Try it: Only the stretch of the listing below that runs from the line with "(for file explorer)" through the line with "the current file." is to be printed, exactly and with both ends.

Material shown:

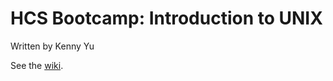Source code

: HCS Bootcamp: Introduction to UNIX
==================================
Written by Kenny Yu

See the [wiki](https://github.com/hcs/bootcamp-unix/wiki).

* * *

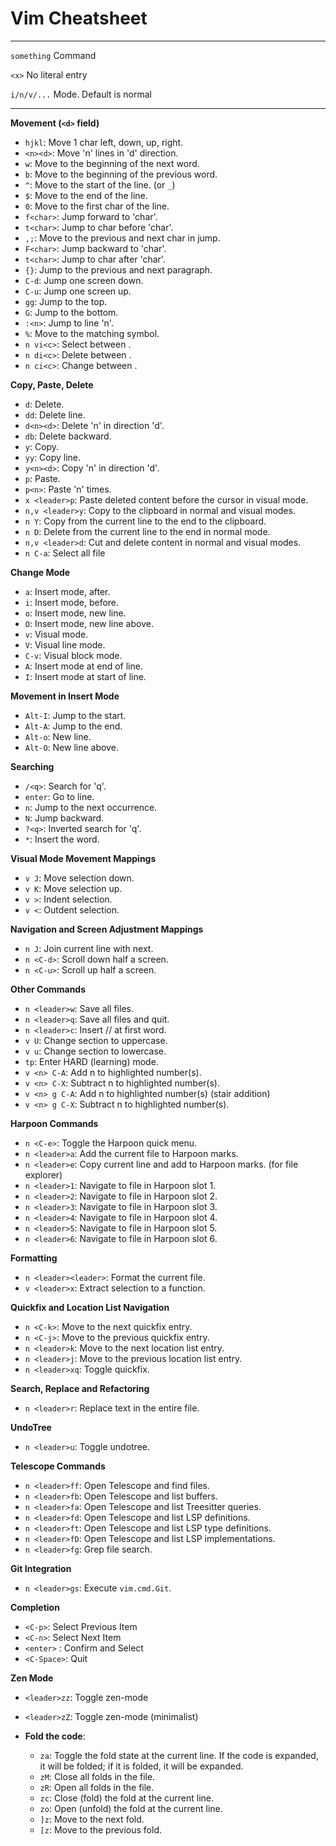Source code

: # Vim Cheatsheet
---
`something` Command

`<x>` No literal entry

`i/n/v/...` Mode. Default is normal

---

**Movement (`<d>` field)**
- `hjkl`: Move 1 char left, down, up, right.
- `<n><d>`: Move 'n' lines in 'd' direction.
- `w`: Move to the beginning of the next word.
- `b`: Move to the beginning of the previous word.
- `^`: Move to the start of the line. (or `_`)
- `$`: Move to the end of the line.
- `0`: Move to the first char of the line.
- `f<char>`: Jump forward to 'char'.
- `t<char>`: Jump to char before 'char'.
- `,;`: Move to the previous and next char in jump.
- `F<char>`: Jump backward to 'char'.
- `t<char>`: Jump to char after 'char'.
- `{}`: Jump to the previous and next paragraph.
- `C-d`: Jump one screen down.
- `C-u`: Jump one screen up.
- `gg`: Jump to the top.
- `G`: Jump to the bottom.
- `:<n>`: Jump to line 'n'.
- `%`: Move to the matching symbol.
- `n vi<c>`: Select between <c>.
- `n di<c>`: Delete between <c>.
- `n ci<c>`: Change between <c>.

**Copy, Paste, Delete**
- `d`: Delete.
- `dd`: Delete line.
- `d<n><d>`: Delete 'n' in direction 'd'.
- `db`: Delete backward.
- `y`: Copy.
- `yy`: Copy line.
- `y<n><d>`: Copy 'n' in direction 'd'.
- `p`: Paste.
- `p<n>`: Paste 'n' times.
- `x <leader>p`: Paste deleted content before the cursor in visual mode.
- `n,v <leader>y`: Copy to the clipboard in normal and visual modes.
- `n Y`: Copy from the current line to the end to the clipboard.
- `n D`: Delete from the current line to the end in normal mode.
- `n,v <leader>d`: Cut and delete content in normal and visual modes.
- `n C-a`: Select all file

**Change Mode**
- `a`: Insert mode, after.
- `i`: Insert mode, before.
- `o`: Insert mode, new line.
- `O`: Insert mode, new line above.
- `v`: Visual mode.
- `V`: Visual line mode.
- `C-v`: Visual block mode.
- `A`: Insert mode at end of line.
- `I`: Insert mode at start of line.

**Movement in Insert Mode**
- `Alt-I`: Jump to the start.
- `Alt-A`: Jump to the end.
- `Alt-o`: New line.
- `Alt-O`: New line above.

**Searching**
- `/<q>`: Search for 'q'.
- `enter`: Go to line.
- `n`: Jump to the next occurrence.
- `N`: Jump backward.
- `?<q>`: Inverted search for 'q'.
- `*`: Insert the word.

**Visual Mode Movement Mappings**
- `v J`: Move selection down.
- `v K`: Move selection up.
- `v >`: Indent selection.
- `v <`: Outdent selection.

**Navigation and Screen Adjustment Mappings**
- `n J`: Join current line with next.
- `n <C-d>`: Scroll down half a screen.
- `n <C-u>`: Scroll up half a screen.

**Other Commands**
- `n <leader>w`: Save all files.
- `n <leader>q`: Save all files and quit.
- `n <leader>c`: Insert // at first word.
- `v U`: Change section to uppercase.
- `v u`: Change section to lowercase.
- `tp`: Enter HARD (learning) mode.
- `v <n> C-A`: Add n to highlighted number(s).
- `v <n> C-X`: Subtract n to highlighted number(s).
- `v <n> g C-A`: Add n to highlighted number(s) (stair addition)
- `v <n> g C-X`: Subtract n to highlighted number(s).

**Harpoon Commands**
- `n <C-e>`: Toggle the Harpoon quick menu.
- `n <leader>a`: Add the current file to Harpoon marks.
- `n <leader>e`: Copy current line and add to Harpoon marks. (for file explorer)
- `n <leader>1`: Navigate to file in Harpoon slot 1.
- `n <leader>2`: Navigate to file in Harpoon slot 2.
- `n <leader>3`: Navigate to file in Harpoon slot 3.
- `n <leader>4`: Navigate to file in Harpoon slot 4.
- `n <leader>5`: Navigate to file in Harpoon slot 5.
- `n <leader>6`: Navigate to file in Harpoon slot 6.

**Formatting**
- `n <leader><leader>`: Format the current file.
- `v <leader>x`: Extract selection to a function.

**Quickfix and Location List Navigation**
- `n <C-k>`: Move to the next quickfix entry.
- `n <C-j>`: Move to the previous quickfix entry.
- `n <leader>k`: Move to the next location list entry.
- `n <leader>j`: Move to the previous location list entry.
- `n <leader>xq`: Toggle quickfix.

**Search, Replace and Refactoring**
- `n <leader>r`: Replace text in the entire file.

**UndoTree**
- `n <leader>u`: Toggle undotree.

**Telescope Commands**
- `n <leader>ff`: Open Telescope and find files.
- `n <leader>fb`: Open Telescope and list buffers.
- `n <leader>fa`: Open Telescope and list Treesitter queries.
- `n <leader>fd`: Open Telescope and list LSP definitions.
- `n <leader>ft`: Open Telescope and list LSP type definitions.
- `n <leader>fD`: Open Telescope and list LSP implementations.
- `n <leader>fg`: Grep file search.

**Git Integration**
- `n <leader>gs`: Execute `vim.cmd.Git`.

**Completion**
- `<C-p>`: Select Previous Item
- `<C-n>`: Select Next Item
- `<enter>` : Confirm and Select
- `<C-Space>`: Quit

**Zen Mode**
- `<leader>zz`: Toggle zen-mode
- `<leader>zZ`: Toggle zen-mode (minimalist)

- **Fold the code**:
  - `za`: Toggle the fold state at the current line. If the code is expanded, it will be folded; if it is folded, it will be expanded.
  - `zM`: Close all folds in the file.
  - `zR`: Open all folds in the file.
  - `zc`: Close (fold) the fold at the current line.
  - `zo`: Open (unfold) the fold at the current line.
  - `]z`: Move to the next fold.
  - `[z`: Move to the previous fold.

Output below:
- `n <leader>e`: Copy current line and add to Harpoon marks. (for file explorer)
- `n <leader>1`: Navigate to file in Harpoon slot 1.
- `n <leader>2`: Navigate to file in Harpoon slot 2.
- `n <leader>3`: Navigate to file in Harpoon slot 3.
- `n <leader>4`: Navigate to file in Harpoon slot 4.
- `n <leader>5`: Navigate to file in Harpoon slot 5.
- `n <leader>6`: Navigate to file in Harpoon slot 6.

**Formatting**
- `n <leader><leader>`: Format the current file.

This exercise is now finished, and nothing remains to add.